Deep Value Opportunity for Patient Investors

Warning: Illiquid, closely held, de-registration (suspending SEC reporting) susceptible towards an unfriendly shareholder environment. The negatives are significant and is only suitable for patient longer term investors.

But I'm embracing the words of Mohnish Pabrai's, "Heads I Win, Tails I Don't Lose Much".

During the prior 5 years, Pendrell (PCO) acquired and monetized IP (Intellectual Property) rights. The company continues to monetize existing IP assets. But today's main focus is on deploying and leveraging its cash, and NOL by acquiring new business opportunities.

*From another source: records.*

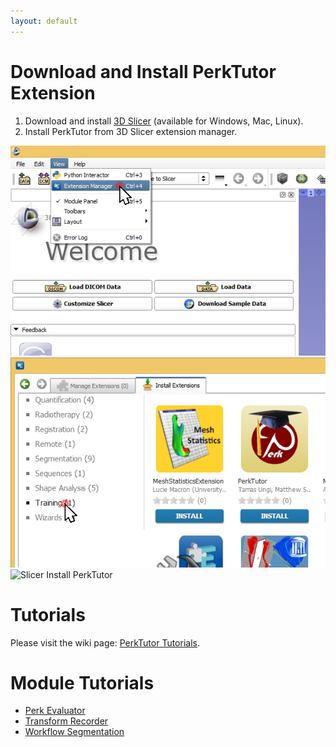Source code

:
 ```yaml
---
layout: default
---
```

# Download and Install PerkTutor Extension

1. Download and install [3D Slicer](http://download.slicer.org) (available for Windows, Mac, Linux).
1. Install PerkTutor from 3D Slicer extension manager.

![Slicer View Menu](images/SlicerViewMenu.png)
![Slicer Training Category](images/SlicerTrainingCategory.png)
![Slicer Install PerkTutor](images/SlicerInstallPerkTutor.png)

# Tutorials

Please visit the wiki page: [PerkTutor Tutorials](https://github.com/PerkTutor/PerkTutor/wiki/PerkTutor-Tutorials).

# Module Tutorials

* [Perk Evaluator](https://github.com/PerkTutor/PerkEvaluator/wiki/Tutorials)
* [Transform Recorder](https://github.com/PerkTutor/TransformRecorder/wiki/Tutorials)
* [Workflow Segmentation](https://github.com/PerkTutor/WorkflowSegmentation/wiki/Tutorials)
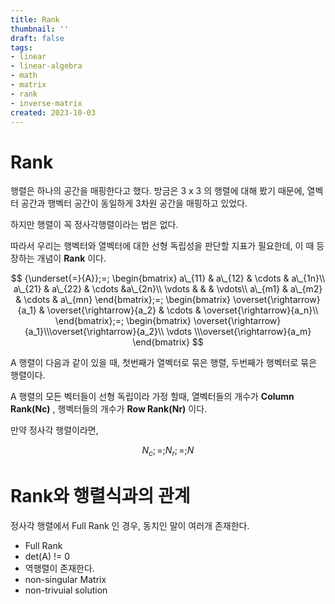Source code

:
 ```yaml
---
title: Rank
thumbnail: ''
draft: false
tags:
- linear
- linear-algebra
- math
- matrix
- rank
- inverse-matrix
created: 2023-10-03
---
```


# Rank

행렬은 하나의 공간을 매핑한다고 했다. 방금은 3 x 3 의 행렬에 대해 봤기 때문에, 열벡터 공간과 행벡터 공간이 동일하게 3차원 공간을 매핑하고 있었다.

하지만 행렬이 꼭 정사각행렬이라는 법은 없다.

따라서 우리는 행벡터와 열벡터에 대한 선형 독립성을 판단할 지표가 필요한데, 이 때 등장하는 개념이 **Rank** 이다.

$$
{\underset{=}{A}};=; \begin{bmatrix} a\_{11} & a\_{12} & \cdots & a\_{1n}\\ a\_{21} & a\_{22} & \cdots &a\_{2n}\\ \vdots & & & \vdots\\ a\_{m1} & a\_{m2} & \cdots & a\_{mn} \end{bmatrix};=; \begin{bmatrix} \overset{\rightarrow}{a_1} & \overset{\rightarrow}{a_2} & \cdots & \overset{\rightarrow}{a_n}\\ \end{bmatrix};=; \begin{bmatrix} \overset{\rightarrow}{a_1}\\\overset{\rightarrow}{a_2}\\ \vdots \\\overset{\rightarrow}{a_m} \end{bmatrix}
$$

A 행렬이 다음과 같이 있을 때, 첫번째가 열벡터로 묶은 행렬, 두번째가 행벡터로 묶은 행렬이다.

A 행렬의 모든 벡터들이 선형 독립이라 가정 할때, 열벡터들의 개수가 **Column Rank(Nc)** , 행벡터들의 개수가 **Row Rank(Nr)** 이다.

만약 정사각 행렬이라면,

$$
N_c;=;N_r;=;N
$$

# Rank와 행렬식과의 관계

정사각 행렬에서 Full Rank 인 경우, 동치인 말이 여러개 존재한다.

* Full Rank
* det(A) != 0
* 역행렬이 존재한다.
* non-singular Matrix
* non-trivuial solution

To optimize its new business strategy management aggressively reduced expenses, headcount and simplified operations. Further, the board recommended and approved de-registration/de-listing as the next step in further reducing overhead expenses and improve strategic focus. Additionally, de- registration concentrate management's efforts on purchasing and leveraging NOL assets with new acquisitions, continued IP monetization, and further license their existing patents.

Near $2.5 billion in NOL (net operating losses) created when PCO was ICO Global Communication. ICO Global filed for chapter 11 bankruptcy August 1999 after their satellite was destroyed during its launch attempt. Then telecom billionaire Craig McCaw's steps forward to acquire in 2000. McCaw has controlled PCO ever since and is Executive Chairman. More importantly this large NOL creates advantages when competing to find a profitable company.

This talented equity compensated management team is uniquely qualified to allocate the large balance of cash, NOL and remaining hidden assets to increase the company's market value. Management has deep expertise in finance, taxes, mergers, acquisitions and technology licensing with proven entrepreneurship success. Today the total number of employees are 14. SGA annual expense was 30.078M in 2012 reduced 75% to 7.508M for the year ending 2016. This drastic reduction of SGA expenses supports their commitment towards value enhancement.

Pendrell's CEO Lee Mikles served as Future Fuel (2005 to 2013) CEO. He has extensive experience in corporate finance, chairman of Mikles/Miller Management. Pendrell CFO Steve Ednie has 20 years' experience in senior finance, accounting and tax roles. He served as Director of Tax at Expedia, Chief Tax Officer for XO Communications and Clearwire Corporation. Pendrell's Corporate Counsel is Timothy Dozois. Securities law compliance, mergers, acquisitions, divestitures, and technology licensing are his areas of expertise. Executive Chairman Craig O. McCaw's experience; founded Clearwire in 2003, director at Nextel Communications acquired by Sprint in 2005 and XO Communications. Further, he was the Chairman and CEO of McCaw Cellular Communications which he built into the nation's leading provider of cellular services in over 100 U.S. cities. It sold in 1994 for 12.60 billion to ATT. Lastly, McCaw is the CEO of the venture capital firm Eagle River Investments. The firm's focus is on strategic investments in telecommunication and technology companies.

Pendrell sits on valuable patent assets. I admit knowing nothing of the fair value or the uncertain outcome of pending litigation. The trial against ScanDisk is set on October 2017 for importing patent infringing products. They continue to discuss their digital rights licensing with motion picture studios and theater operators.  In addition, PCO continue to pursue appeal of two adverse jury decisions against Apple,Google and manufacturers of Android devices. For a more informed analysis  of Pendrell's patents check out  http://ujinv.blogspot.com/search/label/Pendrell


A few repetitive but notable comments on the table below.
Current net cash per share at $5.79 and current AR of $.61 for a total of $6.40 per share. This compares favorably to the current market price of $6.00. In addition, large net operating losses to leverage with the purchase of a profitable acquisition. During the most recent quarter, Pendrell smartly allocated its capital by purchasing 2,232,293 of its own shares at $6.55 per share for a total of $15,935,465. The existing patents generated positive 2.23M operating income and 3.44M net income for 2016.


In conclusion, I understand the risk and its not suitable for all investors. But, I purchased after last year's writeup and consider the current price an opportunity. The net cash, NOL, capable equity incentivized management, optionality from patent litigation and the ultimate new acquisition to leverage corporate assets are reasons for my interest.